So when Maestra landed on my desk with its 'the most shocking thriller you'll read this year' claims and movie rights already being signed up, I have to admit I put it to one side and marked it as 'not one for me.' 

But then I started reading reviews and began to get FOMO. And I felt that if I was really going to be able to say 'it wasn't for me' then I had to least read a few pages. 

So I took it home - and five hours later I'd finished it. Yep. I went from not thinking I'd enjoy it to not wanting to put it down. Gripped from the very first 'c' bomb dropped on page two.  

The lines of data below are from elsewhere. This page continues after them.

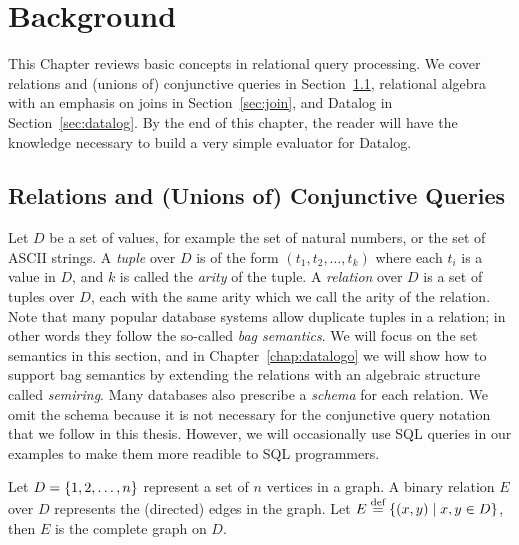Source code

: \chapter{Background}
\label{chap:background}

This Chapter reviews basic concepts in relational query processing. 
We cover relations and (unions of) conjunctive queries in Section~\ref{sec:relations-and-conjunctive-queries},
 relational algebra with an emphasis on joins in Section~\ref{sec:join},
 and Datalog in Section~\ref{sec:datalog}.
By the end of this chapter, 
 the reader will have the knowledge necessary
 to build a very simple evaluator for Datalog.

\section{Relations and (Unions of) Conjunctive Queries}
\label{sec:relations-and-conjunctive-queries}

Let $D$ be a set of values, for example the set of natural numbers,
 or the set of ASCII strings.
A {\em tuple} over $D$ is of the form $(t_1, t_2, \ldots, t_k)$
 where each $t_i$ is a value in $D$,
 and $k$ is called the {\em arity} of the tuple.
A {\em relation} over $D$ is a set of tuples over $D$,
 each with the same arity which we call the arity of the relation.
Note that many popular database systems allow duplicate tuples in a relation;
 in other words they follow the so-called {\em bag semantics}.
We will focus on the set semantics in this section,
 and in Chapter~\ref{chap:datalogo} we will show how to
 support bag semantics by extending the relations
 with an algebraic structure called {\em semiring}.
Many databases also prescribe a {\em schema} for each relation.
We omit the schema because it is not necessary for the 
 conjunctive query notation that we follow in this thesis.
However, we will occasionally use SQL queries in our examples 
 to make them more readible to SQL programmers.

\begin{ex}
\label{ex:relation}
Let $D = \{1, 2, \ldots, n\}$ represent a set of $n$ vertices in a graph.
A binary relation $E$ over $D$ represents the (directed) edges in the graph.
Let $E \stackrel{\text{def}}{=} \{{(x, y)}\mid{x, y \in D}\}$, then $E$ is the complete graph on $D$.
\end{ex}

Packed full of action I think i gave myself RSI from turning the pages so quickly. 

I had been warned it was slightly filthy - and it was (I won't be passing it on to my mum that's for sure.) But it's not filth in a 'we have to put a sex scene on every single page' way that some books (which shall not be named) do, which becomes incredibly tedious, very quickly. 

Judith is a sassy, smart and very dangerous heroine and I couldn't help but really like her. 

So read it before everyone else does because I do think it will be the most talked abut book this year - and with reason. 

My only complaint? That the second instalment isn't coming quick enough…

A PERFECT bank holiday read…


The Queen of romantic fiction herself!
Summer Nights at the Moonlight Hotel by Jane Costello 

Lauren Scott lives in 'The most romantic place in Britain', but her love life is about as successful as her mountain climbing skills. The man she's obsessed over for two years has proposed to someone else - and her only solution is to save up for six months to go travelling, so she never has to set eyes on him again. 

But when her friends sign her up for a dance class - in the same historic hotel where her beloved dad worked and her most precious childhood memories were formed - Lauren makes a horrifying discovery. It's been sold to a faceless budget chain, which has depressing plans in store. Worse, the entrepreneur behind it all turns out to be among a group of guys her friend Cate roped in to join the very same salsa class they've signed up for.... 

Jane Costello is the QUEEN of the romance novel – and this is her best book yet. 
Funny and full of charm with super likeable characters, the moment you pick up Summer Nights at the Moonlight Hotel you'll want to cancel all your plans and turn off your phone so you can finish it in one sitting. 
I learnt two things when reading Jane's latest novel - 
1) That I REALLY need to go to the Lake District ASAP 
2) I absolutely won't be signing up for salsa lessons… 
But what did Jane learn while writing Summer Nights at the Moonlight Hotel? She reveals her six things below…

1. Salsa dancing is a lot harder than it looks
Salsa is for everyone, right? Wrong, as I discovered when I dragged my husband to a class with me for ten weeks to research the dance scenes in the book. In fairness, our enthusiasm was hopelessly ill-matched; I had dreams of us as the next Baby and Johnny, burning up every dance floor we’d grace forever more. And he . . . well he didn’t. We quickly discovered that salsa far from easy, that dislocating both knees once a week doesn’t look especially pretty – and that if you don’t take any of it seriously it’s extremely good fun.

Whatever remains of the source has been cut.